* [EXERCISE GOAL]: Retype verbatim the lines of the listing, from the very first through the line with "Il test asset-mgmt.js".

* [GIVEN DATA]:
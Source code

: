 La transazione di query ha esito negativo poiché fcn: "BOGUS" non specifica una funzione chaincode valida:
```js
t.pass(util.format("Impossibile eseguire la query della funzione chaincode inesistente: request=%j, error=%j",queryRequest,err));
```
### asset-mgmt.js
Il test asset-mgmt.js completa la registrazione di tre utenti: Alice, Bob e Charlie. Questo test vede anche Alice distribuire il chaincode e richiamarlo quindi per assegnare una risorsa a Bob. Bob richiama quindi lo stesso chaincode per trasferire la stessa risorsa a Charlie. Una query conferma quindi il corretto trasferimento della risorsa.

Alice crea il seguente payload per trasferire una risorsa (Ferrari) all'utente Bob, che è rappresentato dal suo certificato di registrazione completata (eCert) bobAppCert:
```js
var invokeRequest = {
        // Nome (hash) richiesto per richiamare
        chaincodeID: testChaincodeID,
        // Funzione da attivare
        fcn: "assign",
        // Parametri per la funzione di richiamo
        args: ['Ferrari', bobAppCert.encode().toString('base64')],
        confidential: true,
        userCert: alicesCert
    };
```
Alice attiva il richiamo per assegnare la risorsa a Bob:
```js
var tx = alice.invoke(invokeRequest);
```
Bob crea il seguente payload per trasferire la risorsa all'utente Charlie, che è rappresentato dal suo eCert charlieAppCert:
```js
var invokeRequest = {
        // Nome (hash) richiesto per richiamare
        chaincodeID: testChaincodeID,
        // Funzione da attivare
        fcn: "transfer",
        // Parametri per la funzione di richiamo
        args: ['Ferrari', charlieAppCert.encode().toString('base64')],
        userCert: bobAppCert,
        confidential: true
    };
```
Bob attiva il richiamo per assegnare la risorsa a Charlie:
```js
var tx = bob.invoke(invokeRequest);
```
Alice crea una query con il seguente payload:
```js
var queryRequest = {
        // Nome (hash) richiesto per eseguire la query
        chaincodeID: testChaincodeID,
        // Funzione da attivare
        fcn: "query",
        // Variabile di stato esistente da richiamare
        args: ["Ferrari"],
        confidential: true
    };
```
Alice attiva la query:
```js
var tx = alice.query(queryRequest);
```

* [TASK OUTPUT]:
Source code

: La transazione di query ha esito negativo poiché fcn: "BOGUS" non specifica una funzione chaincode valida:
```js
t.pass(util.format("Impossibile eseguire la query della funzione chaincode inesistente: request=%j, error=%j",queryRequest,err));
```
### asset-mgmt.js
Il test asset-mgmt.js completa la registrazione di tre utenti: Alice, Bob e Charlie. Questo test vede anche Alice distribuire il chaincode e richiamarlo quindi per assegnare una risorsa a Bob. Bob richiama quindi lo stesso chaincode per trasferire la stessa risorsa a Charlie. Una query conferma quindi il corretto trasferimento della risorsa.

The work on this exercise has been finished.